=== Begin Enclosure ===
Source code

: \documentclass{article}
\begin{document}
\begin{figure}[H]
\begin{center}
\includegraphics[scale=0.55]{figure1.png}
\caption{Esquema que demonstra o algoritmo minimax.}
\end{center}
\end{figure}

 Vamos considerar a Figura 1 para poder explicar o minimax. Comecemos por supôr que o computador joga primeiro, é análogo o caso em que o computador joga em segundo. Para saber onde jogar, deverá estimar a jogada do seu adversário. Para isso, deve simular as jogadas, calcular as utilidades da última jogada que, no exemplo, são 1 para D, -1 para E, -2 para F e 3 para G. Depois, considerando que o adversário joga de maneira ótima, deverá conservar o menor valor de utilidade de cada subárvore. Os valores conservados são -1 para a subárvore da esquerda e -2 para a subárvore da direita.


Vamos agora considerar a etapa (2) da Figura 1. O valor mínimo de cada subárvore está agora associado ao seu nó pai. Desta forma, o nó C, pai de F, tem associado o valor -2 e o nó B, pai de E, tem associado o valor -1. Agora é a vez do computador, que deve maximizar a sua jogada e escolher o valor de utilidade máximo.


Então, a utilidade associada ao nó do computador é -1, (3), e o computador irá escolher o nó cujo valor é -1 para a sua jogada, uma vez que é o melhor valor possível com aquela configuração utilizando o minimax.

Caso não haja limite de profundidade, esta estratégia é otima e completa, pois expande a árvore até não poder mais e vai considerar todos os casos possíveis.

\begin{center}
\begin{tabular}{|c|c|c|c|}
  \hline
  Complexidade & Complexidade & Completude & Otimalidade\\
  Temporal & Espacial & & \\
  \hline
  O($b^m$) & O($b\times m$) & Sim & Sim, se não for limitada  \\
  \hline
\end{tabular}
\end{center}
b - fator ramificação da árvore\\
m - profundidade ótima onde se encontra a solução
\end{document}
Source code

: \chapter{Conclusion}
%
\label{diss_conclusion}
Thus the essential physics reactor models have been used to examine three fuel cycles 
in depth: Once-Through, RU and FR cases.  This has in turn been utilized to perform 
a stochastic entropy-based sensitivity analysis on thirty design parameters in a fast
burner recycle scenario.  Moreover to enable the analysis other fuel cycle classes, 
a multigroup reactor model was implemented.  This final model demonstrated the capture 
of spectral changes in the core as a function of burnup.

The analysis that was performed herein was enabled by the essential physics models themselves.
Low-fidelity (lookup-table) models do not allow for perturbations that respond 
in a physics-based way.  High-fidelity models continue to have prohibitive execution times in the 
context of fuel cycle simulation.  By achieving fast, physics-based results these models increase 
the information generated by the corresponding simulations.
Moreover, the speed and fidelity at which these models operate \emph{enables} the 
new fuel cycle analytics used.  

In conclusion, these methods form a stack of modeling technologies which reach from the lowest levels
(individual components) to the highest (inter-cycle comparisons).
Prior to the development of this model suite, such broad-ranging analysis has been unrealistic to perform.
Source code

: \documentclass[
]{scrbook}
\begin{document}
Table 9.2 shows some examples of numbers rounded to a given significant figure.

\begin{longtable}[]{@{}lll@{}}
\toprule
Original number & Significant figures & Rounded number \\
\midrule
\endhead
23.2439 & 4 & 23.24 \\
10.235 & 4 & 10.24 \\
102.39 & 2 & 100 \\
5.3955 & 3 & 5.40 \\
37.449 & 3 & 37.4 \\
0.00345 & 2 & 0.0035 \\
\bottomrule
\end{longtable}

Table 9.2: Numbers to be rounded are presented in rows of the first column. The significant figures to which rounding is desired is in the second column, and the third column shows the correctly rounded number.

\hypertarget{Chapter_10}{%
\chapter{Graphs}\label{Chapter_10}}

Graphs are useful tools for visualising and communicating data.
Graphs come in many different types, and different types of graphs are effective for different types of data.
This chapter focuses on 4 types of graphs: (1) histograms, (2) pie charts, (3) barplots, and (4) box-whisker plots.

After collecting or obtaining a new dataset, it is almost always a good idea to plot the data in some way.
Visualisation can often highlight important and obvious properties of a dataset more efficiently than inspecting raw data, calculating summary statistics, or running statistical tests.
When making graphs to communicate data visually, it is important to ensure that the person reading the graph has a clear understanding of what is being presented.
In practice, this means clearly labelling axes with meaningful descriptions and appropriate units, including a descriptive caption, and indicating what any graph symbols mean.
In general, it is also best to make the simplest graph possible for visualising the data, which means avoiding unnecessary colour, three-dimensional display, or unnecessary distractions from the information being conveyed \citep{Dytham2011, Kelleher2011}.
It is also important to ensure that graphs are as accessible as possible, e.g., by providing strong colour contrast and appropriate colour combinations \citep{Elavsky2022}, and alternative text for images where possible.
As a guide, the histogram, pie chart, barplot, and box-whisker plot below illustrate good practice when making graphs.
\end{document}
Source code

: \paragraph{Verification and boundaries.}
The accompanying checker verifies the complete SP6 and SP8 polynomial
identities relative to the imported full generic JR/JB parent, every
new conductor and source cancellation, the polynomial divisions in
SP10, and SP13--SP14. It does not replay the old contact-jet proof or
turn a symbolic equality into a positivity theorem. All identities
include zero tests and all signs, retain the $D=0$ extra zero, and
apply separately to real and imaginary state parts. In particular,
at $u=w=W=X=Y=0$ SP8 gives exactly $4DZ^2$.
=== End Enclosure ===
- _PROBLEM STATEMENT_
Please copy every line from the entries that includes the word "used".

- _TASK ANSWER_
Thus the essential physics reactor models have been used to examine three fuel cycles 
new fuel cycle analytics used.  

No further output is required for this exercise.